[TASK GOAL]:
Could you report every line from the entries that includes the word "remote"?
= = = =
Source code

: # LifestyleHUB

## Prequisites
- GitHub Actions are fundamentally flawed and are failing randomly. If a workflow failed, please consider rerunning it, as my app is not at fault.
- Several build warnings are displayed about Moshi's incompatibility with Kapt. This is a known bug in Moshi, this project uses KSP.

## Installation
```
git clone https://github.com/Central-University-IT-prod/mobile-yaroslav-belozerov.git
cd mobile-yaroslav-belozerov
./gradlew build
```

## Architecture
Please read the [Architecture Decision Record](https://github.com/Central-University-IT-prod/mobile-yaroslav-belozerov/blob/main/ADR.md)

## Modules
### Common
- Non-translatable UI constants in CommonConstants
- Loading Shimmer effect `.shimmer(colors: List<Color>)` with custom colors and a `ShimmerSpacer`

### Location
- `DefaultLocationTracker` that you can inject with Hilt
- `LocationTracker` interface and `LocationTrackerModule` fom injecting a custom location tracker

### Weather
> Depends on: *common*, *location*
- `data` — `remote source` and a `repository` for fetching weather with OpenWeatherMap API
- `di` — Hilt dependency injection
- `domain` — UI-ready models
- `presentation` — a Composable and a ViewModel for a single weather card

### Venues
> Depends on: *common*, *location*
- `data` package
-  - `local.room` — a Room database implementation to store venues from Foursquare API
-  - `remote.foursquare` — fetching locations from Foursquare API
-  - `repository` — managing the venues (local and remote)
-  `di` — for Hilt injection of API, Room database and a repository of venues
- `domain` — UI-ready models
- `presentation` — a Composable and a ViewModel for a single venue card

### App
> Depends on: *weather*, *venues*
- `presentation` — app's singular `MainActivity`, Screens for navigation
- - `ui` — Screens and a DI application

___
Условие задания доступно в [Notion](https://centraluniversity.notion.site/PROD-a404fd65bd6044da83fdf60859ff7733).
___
= = = =
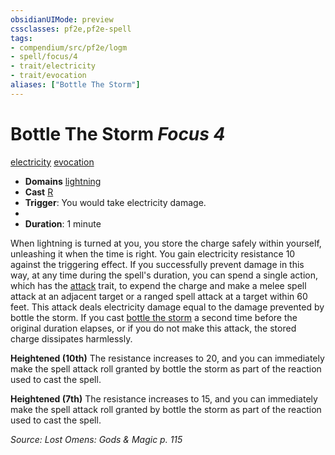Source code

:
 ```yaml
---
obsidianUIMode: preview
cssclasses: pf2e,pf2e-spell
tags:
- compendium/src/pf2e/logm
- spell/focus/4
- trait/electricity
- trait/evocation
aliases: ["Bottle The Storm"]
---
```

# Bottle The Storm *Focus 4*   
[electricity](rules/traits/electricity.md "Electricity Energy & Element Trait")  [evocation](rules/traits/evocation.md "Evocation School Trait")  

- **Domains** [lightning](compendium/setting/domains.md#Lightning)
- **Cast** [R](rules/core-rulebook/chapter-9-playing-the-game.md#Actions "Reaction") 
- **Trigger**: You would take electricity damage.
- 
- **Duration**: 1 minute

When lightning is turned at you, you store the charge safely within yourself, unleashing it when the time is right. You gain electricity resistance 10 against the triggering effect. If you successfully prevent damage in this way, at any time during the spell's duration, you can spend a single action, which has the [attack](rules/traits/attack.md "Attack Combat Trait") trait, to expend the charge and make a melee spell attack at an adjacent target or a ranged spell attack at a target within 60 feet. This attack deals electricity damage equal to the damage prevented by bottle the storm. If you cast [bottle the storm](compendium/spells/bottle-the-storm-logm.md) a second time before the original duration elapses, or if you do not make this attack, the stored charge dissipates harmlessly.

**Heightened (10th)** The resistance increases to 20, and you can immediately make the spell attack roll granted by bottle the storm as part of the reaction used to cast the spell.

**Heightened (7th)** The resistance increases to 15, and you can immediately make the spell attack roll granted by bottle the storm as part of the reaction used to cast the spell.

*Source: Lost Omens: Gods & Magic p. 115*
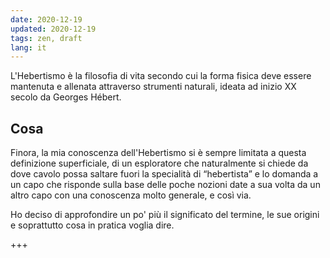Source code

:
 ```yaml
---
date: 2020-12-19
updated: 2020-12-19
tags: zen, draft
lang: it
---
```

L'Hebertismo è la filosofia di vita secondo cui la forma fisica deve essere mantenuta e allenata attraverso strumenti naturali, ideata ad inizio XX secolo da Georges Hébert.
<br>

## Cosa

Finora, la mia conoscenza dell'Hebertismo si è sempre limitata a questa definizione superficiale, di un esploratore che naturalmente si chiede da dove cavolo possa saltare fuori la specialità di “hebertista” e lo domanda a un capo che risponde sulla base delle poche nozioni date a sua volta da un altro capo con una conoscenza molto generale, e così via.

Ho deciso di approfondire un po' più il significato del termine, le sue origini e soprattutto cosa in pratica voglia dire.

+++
= = = =
[SOLUTION FOR THIS PROBLEM]:
- `data` — `remote source` and a `repository` for fetching weather with OpenWeatherMap API
-  - `remote.foursquare` — fetching locations from Foursquare API
-  - `repository` — managing the venues (local and remote)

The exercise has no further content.